### WHAT IS EXPECTED
Go through the material and set down every line without alteration.

### INFORMATION PROVIDED

===

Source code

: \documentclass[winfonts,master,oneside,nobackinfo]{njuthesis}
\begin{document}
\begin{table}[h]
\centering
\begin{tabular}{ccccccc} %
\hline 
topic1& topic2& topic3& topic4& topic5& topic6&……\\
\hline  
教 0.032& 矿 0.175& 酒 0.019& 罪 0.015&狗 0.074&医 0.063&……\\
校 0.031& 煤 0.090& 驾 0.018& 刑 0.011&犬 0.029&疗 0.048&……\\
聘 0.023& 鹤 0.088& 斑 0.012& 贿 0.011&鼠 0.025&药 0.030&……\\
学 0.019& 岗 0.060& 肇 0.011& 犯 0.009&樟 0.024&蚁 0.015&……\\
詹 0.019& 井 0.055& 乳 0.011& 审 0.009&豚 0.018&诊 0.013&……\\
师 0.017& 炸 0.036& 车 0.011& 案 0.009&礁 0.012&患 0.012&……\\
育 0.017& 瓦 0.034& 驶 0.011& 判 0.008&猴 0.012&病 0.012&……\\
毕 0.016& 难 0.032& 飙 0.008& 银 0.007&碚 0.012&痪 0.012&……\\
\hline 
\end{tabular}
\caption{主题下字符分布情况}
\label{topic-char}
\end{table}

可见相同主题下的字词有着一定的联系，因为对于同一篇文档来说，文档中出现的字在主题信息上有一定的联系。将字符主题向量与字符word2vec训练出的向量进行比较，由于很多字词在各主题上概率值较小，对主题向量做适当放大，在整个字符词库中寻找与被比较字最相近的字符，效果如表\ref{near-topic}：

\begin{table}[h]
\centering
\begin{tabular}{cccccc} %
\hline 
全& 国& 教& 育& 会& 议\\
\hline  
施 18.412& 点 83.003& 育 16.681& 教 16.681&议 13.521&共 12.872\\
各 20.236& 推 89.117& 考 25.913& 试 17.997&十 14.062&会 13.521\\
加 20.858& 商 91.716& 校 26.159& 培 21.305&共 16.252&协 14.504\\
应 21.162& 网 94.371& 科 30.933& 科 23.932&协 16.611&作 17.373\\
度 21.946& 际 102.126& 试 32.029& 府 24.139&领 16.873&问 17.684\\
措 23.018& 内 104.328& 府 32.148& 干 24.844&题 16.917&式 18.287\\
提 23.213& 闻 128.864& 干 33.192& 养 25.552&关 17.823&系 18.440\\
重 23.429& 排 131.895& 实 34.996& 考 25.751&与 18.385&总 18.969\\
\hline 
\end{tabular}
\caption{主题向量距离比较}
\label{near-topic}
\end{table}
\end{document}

===

### SOLUTION
Source code

: \documentclass[winfonts,master,oneside,nobackinfo]{njuthesis}
\begin{document}
\begin{table}[h]
\centering
\begin{tabular}{ccccccc} %
\hline 
topic1& topic2& topic3& topic4& topic5& topic6&……\\
\hline  
教 0.032& 矿 0.175& 酒 0.019& 罪 0.015&狗 0.074&医 0.063&……\\
校 0.031& 煤 0.090& 驾 0.018& 刑 0.011&犬 0.029&疗 0.048&……\\
聘 0.023& 鹤 0.088& 斑 0.012& 贿 0.011&鼠 0.025&药 0.030&……\\
学 0.019& 岗 0.060& 肇 0.011& 犯 0.009&樟 0.024&蚁 0.015&……\\
詹 0.019& 井 0.055& 乳 0.011& 审 0.009&豚 0.018&诊 0.013&……\\
师 0.017& 炸 0.036& 车 0.011& 案 0.009&礁 0.012&患 0.012&……\\
育 0.017& 瓦 0.034& 驶 0.011& 判 0.008&猴 0.012&病 0.012&……\\
毕 0.016& 难 0.032& 飙 0.008& 银 0.007&碚 0.012&痪 0.012&……\\
\hline 
\end{tabular}
\caption{主题下字符分布情况}
\label{topic-char}
\end{table}

可见相同主题下的字词有着一定的联系，因为对于同一篇文档来说，文档中出现的字在主题信息上有一定的联系。将字符主题向量与字符word2vec训练出的向量进行比较，由于很多字词在各主题上概率值较小，对主题向量做适当放大，在整个字符词库中寻找与被比较字最相近的字符，效果如表\ref{near-topic}：

\begin{table}[h]
\centering
\begin{tabular}{cccccc} %
\hline 
全& 国& 教& 育& 会& 议\\
\hline  
施 18.412& 点 83.003& 育 16.681& 教 16.681&议 13.521&共 12.872\\
各 20.236& 推 89.117& 考 25.913& 试 17.997&十 14.062&会 13.521\\
加 20.858& 商 91.716& 校 26.159& 培 21.305&共 16.252&协 14.504\\
应 21.162& 网 94.371& 科 30.933& 科 23.932&协 16.611&作 17.373\\
度 21.946& 际 102.126& 试 32.029& 府 24.139&领 16.873&问 17.684\\
措 23.018& 内 104.328& 府 32.148& 干 24.844&题 16.917&式 18.287\\
提 23.213& 闻 128.864& 干 33.192& 养 25.552&关 17.823&系 18.440\\
重 23.429& 排 131.895& 实 34.996& 考 25.751&与 18.385&总 18.969\\
\hline 
\end{tabular}
\caption{主题向量距离比较}
\label{near-topic}
\end{table}
\end{document}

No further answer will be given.